Preliminaries had been signed on 3 November 1762. New France had surrendered to Britain in September 1760, following the victory of Wolfe at Quebec in 1759.
The war was fought in Europe, North America, India, the West Indies, and West Africa. By the peace treaty the UK got Canada, Florida, Minorca, Grenada, Dominica, St Vincent and Tobago, and territories in India, but ceded its conquests in Cuba to Spain. France got Goree in Africa, Guadeloupe, Martinique, St Lucia, and territories in India.
10 February 1775
Charles Lamb, poet and essayist, much younger brother of the writer Mary Lamb, was born in Crown Office Row, the Inner Temple, London.
10 February 1778
Mary Jones, writer and postmistress of Oxford, died there at 16 Fish Street (now St Aldate’s).
10 February 1786
For her benefit night at Covent Garden Theatre, Frances Abington chose to play the comic male part of the servant Scrub in Farquhar’s Beaux’ Stratagem.
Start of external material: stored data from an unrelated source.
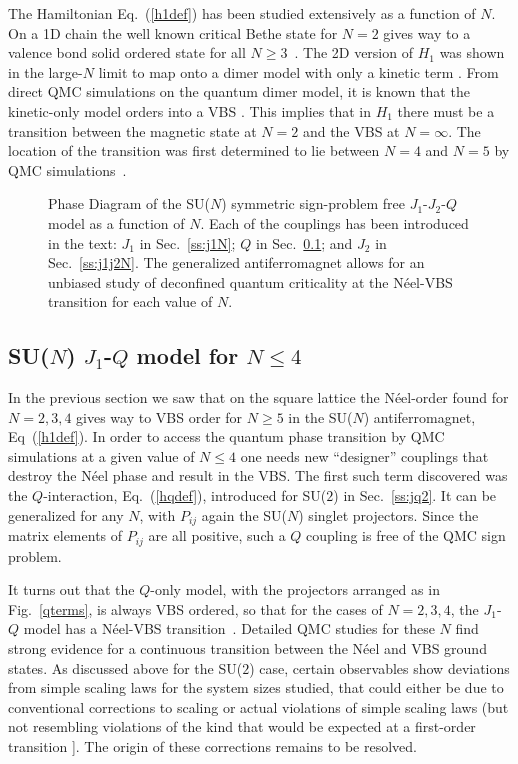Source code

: \documentclass[range]{ar2e}
\begin{document}
The Hamiltonian Eq.~(\ref{h1def})
has been studied extensively as a function of $N$. On a 1D chain the well known critical Bethe state for $N=2$ gives way to a 
valence bond solid ordered state for all $N\geq 3$~\cite{barber1989:d1n3_vbs,klumper1989:d1n3_vbs,affleck1985:lgN}. The 2D version of $H_{1}$ was shown 
in the large-$N$ limit to map onto a dimer model with only a kinetic term \cite{read1989:nucphysB}. From direct QMC simulations on the quantum dimer model, 
it is known that the kinetic-only model orders into a VBS \cite{sachdev1989:qd_vbs}.  This implies that in $H_{1}$ there must be a transition between the 
magnetic state at $N=2$ and the VBS at $N=\infty$.  The location of the transition was first determined to lie between $N=4$ and $N=5$ 
by QMC simulations~\cite{harada2003:sun}.


\begin{figure}
\centerline{}
  \caption{ \label{fig:pdj1j2q} Phase Diagram of the
    SU($N$) symmetric sign-problem free
    $J_1$-$J_2$-$Q$ model as a function of $N$. Each of the couplings has been introduced
    in the text: $J_1$ in Sec.~\ref{ss:j1N}; $Q$ in Sec.~\ref{ss:jqN};
  and $J_2$ in Sec.~\ref{ss:j1j2N}. The generalized antiferromagnet
  allows for an unbiased study of deconfined quantum
  criticality at the N\'eel-VBS transition for each value of $N$. }
\end{figure}


\subsection{SU($N$) $J_1$-$Q$ model for $N\leq 4$}
\label{ss:jqN}
In the previous section we saw that on the square lattice the N\'eel-order found for $N=2,3,4$ gives way to VBS
order for $N\geq 5$ in the SU($N$) antiferromagnet, Eq~(\ref{h1def}). In order to access the quantum phase transition by QMC simulations at a 
given value of $N\leq 4$ one needs new ``designer'' couplings that destroy the N\'eel phase and result in the VBS. The first such term discovered 
was the $Q$-interaction, Eq.~(\ref{hqdef}), introduced for SU($2$) in Sec.~\ref{ss:jq2}. It can be generalized for any $N$, with $P_{ij}$ again 
the SU($N$) singlet projectors. Since the matrix elements of $P_{ij}$ are all positive, such a $Q$ coupling is free of the QMC sign problem. 

It turns out that the $Q$-only model, with the projectors arranged as in Fig.~\ref{qterms}, is always VBS ordered, so that for the cases of $N=2,3,4$, 
the $J_1$-$Q$ model has a N\'eel-VBS transition~\cite{Sandvik07,lou2009:sun}. Detailed QMC studies for these $N$ find strong evidence for a 
continuous transition between the N\'eel and VBS ground states\cite{melko2008:jq,kaul2011:su34,banerjee2010:log,banerjee2010:su3}. 
As discussed above for the SU($2$) case, certain observables show deviations from simple scaling laws for the system sizes studied, that could either 
be due to conventional corrections to scaling or actual violations of simple scaling laws (but not resembling violations of the kind that would be 
expected at a first-order transition \cite{Sandvik10c}]. The origin of these corrections remains to be resolved.
\end{document}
It was rumoured that she took on the male role as a bet. Reactions ranged from amused praise (“well conceived, and executed with a sprightliness and degree of humour”) to harsh criticism (“disgusting and absurd.”)
10 February 1787
Such Things Are, a comedy by Elizabeth Inchbald, opened at Covent Garden.
10 February 1793
The president of the Dijon women’s club published a reasoned argument for the freedom and equality of women.
This drew a parallel between class and gender oppression, and argued that men cannot achieve liberty if women do not have it too.
10 February 1809
Hannah Kilham heard the educationalist Joseph Lancaster speak at the first of several meetings in Sheffield which resulted in the setting up of two Lancastrian Free Schools in the city, one for boys and one for girls.
10 February 1822
Eliza Lynn, later Linton, was born at Crosthwaite Vicarage near Keswick in Cumberland, the youngest of twelve children.
10 February 1828
Frances Trollope arrived in Cincinnati, known at that time as the “metropolis of the West.”
10 February 1838
Following the rebellions of the previous year, the Constitution of Lower Canada was suspended .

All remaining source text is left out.